I was constantly reminded of my grandmother’s warmth and hospitality, imparted to her by Oscar and Eli, which still burned brightly in the hearts of Norwegian relatives. I realized that the harsh elements that drove Oscar out of Norway pulled me back. And I realized that even though our travels took place under very different circumstances, my great-grandfather’s spirit of adventure lives on in me.

Although Oscar left Norway out of necessity, our trip was a pilgrimage to his homeland. “Adventure Travel” means being unsettled and challenged, living outside of your comfort zone and sacrificing great things to get there. Travel writer Anthony Bourdain encouraged travelers to sleep on the floor because it’s the best way to get to know places, people, and most importantly, yourself. If that’s the case, Oscar must have known himself very well.

While our family didn’t sleep on the floor, we experienced many uncomfortable and challenging moments while traveling in Norway.
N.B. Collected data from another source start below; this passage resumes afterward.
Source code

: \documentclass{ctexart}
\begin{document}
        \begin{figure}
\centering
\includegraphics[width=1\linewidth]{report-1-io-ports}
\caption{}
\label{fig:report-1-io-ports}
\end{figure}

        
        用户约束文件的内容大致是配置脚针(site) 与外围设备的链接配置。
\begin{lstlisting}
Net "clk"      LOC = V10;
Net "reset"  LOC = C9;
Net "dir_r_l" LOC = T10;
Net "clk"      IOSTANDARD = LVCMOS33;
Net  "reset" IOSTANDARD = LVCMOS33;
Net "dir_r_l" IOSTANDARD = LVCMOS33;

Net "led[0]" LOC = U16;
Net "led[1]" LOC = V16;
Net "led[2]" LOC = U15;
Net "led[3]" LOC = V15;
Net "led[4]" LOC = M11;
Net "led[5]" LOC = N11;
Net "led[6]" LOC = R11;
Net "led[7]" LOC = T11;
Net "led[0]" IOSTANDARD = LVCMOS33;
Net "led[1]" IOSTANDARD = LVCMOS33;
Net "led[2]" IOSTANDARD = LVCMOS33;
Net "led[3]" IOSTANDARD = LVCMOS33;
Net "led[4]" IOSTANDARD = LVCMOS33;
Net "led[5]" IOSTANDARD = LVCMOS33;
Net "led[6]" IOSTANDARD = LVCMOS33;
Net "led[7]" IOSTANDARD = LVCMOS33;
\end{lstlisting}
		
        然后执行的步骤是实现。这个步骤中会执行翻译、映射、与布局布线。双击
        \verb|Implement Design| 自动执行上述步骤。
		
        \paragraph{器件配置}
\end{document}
Those times have taught us all that we are capable of much more than we realised. And none of this would have been possible if Oscar had not bravely followed his dreams on a great adventure that began more than a century ago. His sacrifices ensured prosperous lives for the four generations that followed, which in turn inspired our family to come full circle on his 122-year journey.

Sometimes it takes a journey to the top of the world to find your way home. Despite the fear, ignorance and hurdles our family went through to say yes to a year in Norway – we would do anything again.